According to figure 12.11, logic diagram of a four decimal digits frequency counter has been illustrated, wherein existing amplifier block, rectifies the state of unknown input signal and converts it to such a square wave signal, that a TTL compatible signal starts being receiving on TTL, which consists of a series of positive pulses moving from 0 towards +5V DC (i.e. amplifier block fetches unknown input signal and converts it into a TTL compatible signal or converts it into a square wave signal which tend to be compatible with the count gate)
Divider is a collection of 6-decade counters (e.g. 54 / 74160) which are fitted together on a series. Its input is received from oscillator clock which tends to be a square 100KHz square wave. 10KHz, 1Hz and 0.1Hz square wave outputs are received from the divider’s output, which are used to produce enable gate signal or through which gate is enabled.

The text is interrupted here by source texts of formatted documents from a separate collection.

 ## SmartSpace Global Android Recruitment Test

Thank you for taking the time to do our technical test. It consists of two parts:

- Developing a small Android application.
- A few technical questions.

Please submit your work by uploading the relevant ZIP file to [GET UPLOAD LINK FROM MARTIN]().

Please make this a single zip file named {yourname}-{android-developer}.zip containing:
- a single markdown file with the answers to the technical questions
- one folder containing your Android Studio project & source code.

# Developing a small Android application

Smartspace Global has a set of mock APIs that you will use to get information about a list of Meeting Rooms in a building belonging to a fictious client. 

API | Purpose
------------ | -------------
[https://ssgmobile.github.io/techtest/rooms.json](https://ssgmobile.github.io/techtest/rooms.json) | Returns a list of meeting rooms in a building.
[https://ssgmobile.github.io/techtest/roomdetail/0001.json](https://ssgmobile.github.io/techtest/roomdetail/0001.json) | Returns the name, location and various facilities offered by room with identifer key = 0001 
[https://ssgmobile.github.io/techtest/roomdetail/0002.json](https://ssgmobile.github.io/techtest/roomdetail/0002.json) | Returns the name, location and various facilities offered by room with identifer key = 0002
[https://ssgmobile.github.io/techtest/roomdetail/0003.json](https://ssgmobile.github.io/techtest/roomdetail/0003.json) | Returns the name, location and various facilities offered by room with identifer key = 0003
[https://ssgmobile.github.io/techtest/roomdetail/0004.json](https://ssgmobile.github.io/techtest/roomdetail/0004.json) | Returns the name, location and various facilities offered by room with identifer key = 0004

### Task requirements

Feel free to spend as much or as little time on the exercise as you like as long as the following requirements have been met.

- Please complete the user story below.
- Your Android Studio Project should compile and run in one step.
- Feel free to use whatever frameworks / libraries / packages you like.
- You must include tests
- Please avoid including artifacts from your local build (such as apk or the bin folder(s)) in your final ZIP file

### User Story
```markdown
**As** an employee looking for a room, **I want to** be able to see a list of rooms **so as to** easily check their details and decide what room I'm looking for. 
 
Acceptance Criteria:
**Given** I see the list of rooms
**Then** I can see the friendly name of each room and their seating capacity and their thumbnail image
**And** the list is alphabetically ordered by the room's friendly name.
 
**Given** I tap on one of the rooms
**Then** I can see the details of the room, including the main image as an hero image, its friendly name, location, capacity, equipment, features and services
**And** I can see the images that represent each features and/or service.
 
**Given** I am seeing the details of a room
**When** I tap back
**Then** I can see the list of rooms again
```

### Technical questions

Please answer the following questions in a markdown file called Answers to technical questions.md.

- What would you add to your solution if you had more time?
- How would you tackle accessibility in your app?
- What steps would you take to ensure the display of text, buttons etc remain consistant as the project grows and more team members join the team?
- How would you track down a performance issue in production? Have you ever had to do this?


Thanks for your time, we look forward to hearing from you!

Figure 12.11 – Four decimal digit frequency counter
When a 1Hz square wave is used in order to operate or drive a gate flip – flop, its output Q tends to be 0.5Hz square wave. Output Q remains high for a full one second (1s) and then remains low for a full one second (1s) and it is used for an enable gate signal. It is worth – mentioning that a 10Hz signal enables (turns on) gate for 0.1 second and a 0.1 Hz signal enables gate for 10 seconds. Now with the help of wave forms represented in figure 12.11, we try to understand as to how this circuit actually tends to work.
When gate flip -flop toggles (operation of a flip – flop to change its status on every clock pulse is called toggle) then measurement period starts, which is denoted on time line with START. In such a situation, input passes through the count gate and makes an addition to the counter’s counting or advances counter’ s count (suppose counter’s initial reading starts from 0000). At the end of enable gate time t (time during which input passes through the gate) gate flip – flop toggles and at the same time advances in counter’s count also stops (i.e. counter stops working) and this negative transition in Q triggers one shot 74121. At this moment, gate flip – flops’ Q output becomes high (owing to Q being low) and it turns on or irradiates counters ‘ contents and displays it. Here, minimum propagation display time through 74121 is 30 nano seconds. And after this time, a negative RESET pulse appears on 74121 ‘s output X, which assures that counter’ s contents have been irradiated and displayed before the counter resets. The width of reset pulse coming from 74121 tends to be 1 micro second, which is set through its C and R timing components. The ending of a reset pulse tends to an end of the measurement period, which is reflected on time line by END.
In case, gate enable time t value is one second, decimal point will be towards the right of the units’ digit on display and counter will be able to count full scale up to 9999, in which there may be a possibility of either a positive or negative omission or error of only one count (i.e. 1 out of 10,000). In case of a 10 seconds gate, decimal point lies between units and tens and in case of a 0.1 seconds gate, decimal point will be on a cell one step ahead towards the right of units’ digit (this point has also been elaborated by means of figure 12.10).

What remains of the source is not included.